Ushers: The Front of House Musical
Reviewed by Michaela Clement-Hayes
The Hope Theatre
Performance date: 10th December 2013
I’ve never worked as an Usher but I know a few friends who grace various London theatres with their presence, so I was curious to see how their story would be told. Five minutes in and I’d been inadvertently insulted several times (not only am I a theatre critic, but I’m also a gin drinker and a stagey! Sticks and stones).
Ushers takes place during a performance of Oops! I Did It Again – a musical based on the songs of Britney Spears (yes, I’d love to see that) – and follows one group of Front of House staff.
New girl Lucy (Abigail Carter-Simpson) has arrived for her first day as an Usher and immediately falls for Stephen (Ross McNeill). Meanwhile Ben (Liam Ross-Mills) and Gary (Will Jennings) are having problems with their relationship because Gary has finally caught a break… an acting job in Austria.

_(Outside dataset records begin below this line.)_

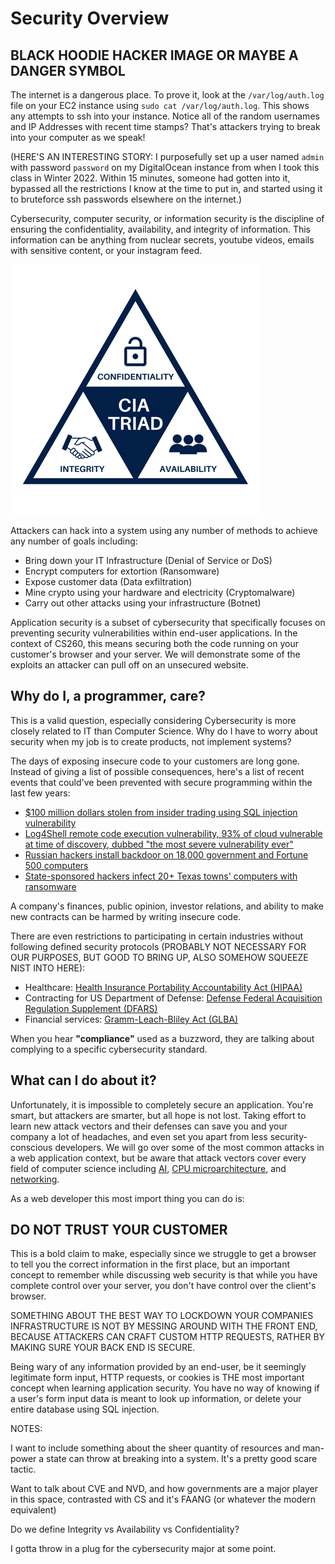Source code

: # Security Overview
## BLACK HOODIE HACKER IMAGE OR MAYBE A DANGER SYMBOL
The internet is a dangerous place. To prove it, look at the ```/var/log/auth.log``` file on your EC2 instance using ```sudo cat /var/log/auth.log```. This shows any attempts to ssh into your instance. Notice all of the random usernames and IP Addresses with recent time stamps? That's attackers trying to break into your computer as we speak!

(HERE'S AN INTERESTING STORY: I purposefully set up a user named ```admin``` with password ```password``` on my DigitalOcean instance from when I took this class in Winter 2022. Within 15 minutes, someone had gotten into it, bypassed all the restrictions I know at the time to put in, and started using it to bruteforce ssh passwords elsewhere on the internet.)

Cybersecurity, computer security, or information security is the discipline of ensuring the confidentiality, availability, and integrity of information. This information can be anything from nuclear secrets, youtube videos, emails with sensitive content, or your instagram feed.

![CIA Triad](CIATriad.png)

Attackers can hack into a system using any number of methods to achieve any number of goals including:
- Bring down your IT Infrastructure (Denial of Service or DoS)
- Encrypt computers for extortion (Ransomware)
- Expose customer data (Data exfiltration)
- Mine crypto using your hardware and electricity (Cryptomalware)
- Carry out other attacks using your infrastructure (Botnet)

Application security is a subset of cybersecurity that specifically focuses on preventing security vulnerabilities within end-user applications. In the context of CS260, this means securing both the code running on your customer's browser and your server. We will demonstrate some of the exploits an attacker can pull off on an unsecured website.

## Why do I, a programmer, care?
This is a valid question, especially considering Cybersecurity is more closely related to IT than Computer Science. Why do I have to worry about security when my job is to create products, not implement systems?

The days of exposing insecure code to your customers are long gone. Instead of giving a list of possible consequences, here's a list of recent events that could've been prevented with secure programming within the last few years:
- [$100 million dollars stolen from insider trading using SQL injection vulnerability](https://www.theverge.com/2018/8/22/17716622/sec-business-wire-hack-stolen-press-release-fraud-ukraine)
- [Log4Shell remote code execution vulnerability, 93% of cloud vulnerable at time of discovery, dubbed "the most severe vulnerability ever"](https://en.wikipedia.org/wiki/Log4Shell)
- [Russian hackers install backdoor on 18,000 government and Fortune 500 computers](https://www.npr.org/2021/04/16/985439655/a-worst-nightmare-cyberattack-the-untold-story-of-the-solarwinds-hack)
- [State-sponsored hackers infect 20+ Texas towns' computers with ransomware](https://www.usnews.com/news/national-news/articles/2019-08-20/hackers-hold-computers-of-23-texas-towns-for-ransom)

A company's finances, public opinion, investor relations, and ability to make new contracts can be harmed by writing insecure code.

There are even restrictions to participating in certain industries without following defined security protocols (PROBABLY NOT NECESSARY FOR OUR PURPOSES, BUT GOOD TO BRING UP, ALSO SOMEHOW SQUEEZE NIST INTO HERE):

- Healthcare: [Health Insurance Portability Accountability Act (HIPAA)](https://www.hhs.gov/hipaa/for-professionals/security/laws-regulations/index.html)
- Contracting for US Department of Defense: [Defense Federal Acquisition Regulation Supplement (DFARS)](https://www.nist.gov/mep/cybersecurity-resources-manufacturers/compliance-cybersecurity-and-privacy-laws-and-regulations)
- Financial services: [Gramm-Leach-Bliley Act (GLBA)](https://www.ftc.gov/business-guidance/privacy-security/gramm-leach-bliley-act)

When you hear **"compliance"** used as a buzzword, they are talking about complying to a specific cybersecurity standard.

## What can I do about it?
Unfortunately, it is impossible to completely secure an application. You're smart, but attackers are smarter, but all hope is not lost. Taking effort to learn new attack vectors and their defenses can save you and your company a lot of headaches, and even set you apart from less security-conscious developers. We will go over some of the most common attacks in a web application context, but be aware that attack vectors cover every field of computer science including [AI](https://cset.georgetown.edu/publication/hacking-ai/), [CPU microarchitecture](https://mdsattacks.com/files/ridl.pdf), and [networking](https://nvd.nist.gov/vuln/detail/CVE-2022-3602).

As a web developer this most import thing you can do is:

## **DO NOT TRUST YOUR CUSTOMER**
This is a bold claim to make, especially since we struggle to get a browser to tell you the correct information in the first place, but an important concept to remember while discussing web security is that while you have complete control over your server, you don't have control over the client's browser.

SOMETHING ABOUT THE BEST WAY TO LOCKDOWN YOUR COMPANIES INFRASTRUCTURE IS NOT BY MESSING AROUND WITH THE FRONT END, BECAUSE ATTACKERS CAN CRAFT CUSTOM HTTP REQUESTS, RATHER BY MAKING SURE YOUR BACK END IS SECURE.

Being wary of any information provided by an end-user, be it seemingly legitimate form input, HTTP requests, or cookies is THE most important concept when learning application security. You have no way of knowing if a user's form input data is meant to look up information, or delete your entire database using SQL injection.

NOTES:

I want to include something about the sheer quantity of resources and man-power a state can throw at breaking into a system. It's a pretty good scare tactic.

Want to talk about CVE and NVD, and how governments are a major player in this space, contrasted with CS and it's FAANG (or whatever the modern equivalent)

Do we define Integrity vs Availability vs Confidentiality?

I gotta throw in a plug for the cybersecurity major at some point.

The space in The Hope Theatre is very small and limited, so the actors have to remain on stage but hidden in the audience at times, which is a shame. However, this is what Ushers do, so it may even have been deliberate!
Although the Ushers’ stories are being told, the show is interspersed with excerpts from Theatre Nation’s handbook that define useful terms such as ‘on the rocks’, ‘flyer’ and ‘crush’… These are then followed swiftly by a homonym that sums up how a certain character is feeling. This is an interesting idea that works well and is believable of how a trainee would actually define the phrases as they mock the organisation that’s “making theatre better”.
The music and lyrics by Yiannis Koutsakos and James Oban vary somewhat, but most of the songs are charming, particularly Dreams & Ice-Creams, which Carter-Simpson performs beautifully and The Parts I Could Play.
Ralph Bogard, as Robin, once again impresses with his lovely, rich voice and captures the essence of his character well; meanwhile Chlöe Brooks has great fun playing the ditzy Rosie. The cast work well together and all relationships are believable, although no doubt they will develop over time.
The show is, as expected, quite cheesy but it’s well-researched and funny, with plenty of sly digs at West End Shows (e.g. From Here to April; Paint Never Dries etc.) that the audience love! Writer James Rottger has produced a clever musical that is very tongue-in-cheek, but still manages to have its sentimental moments.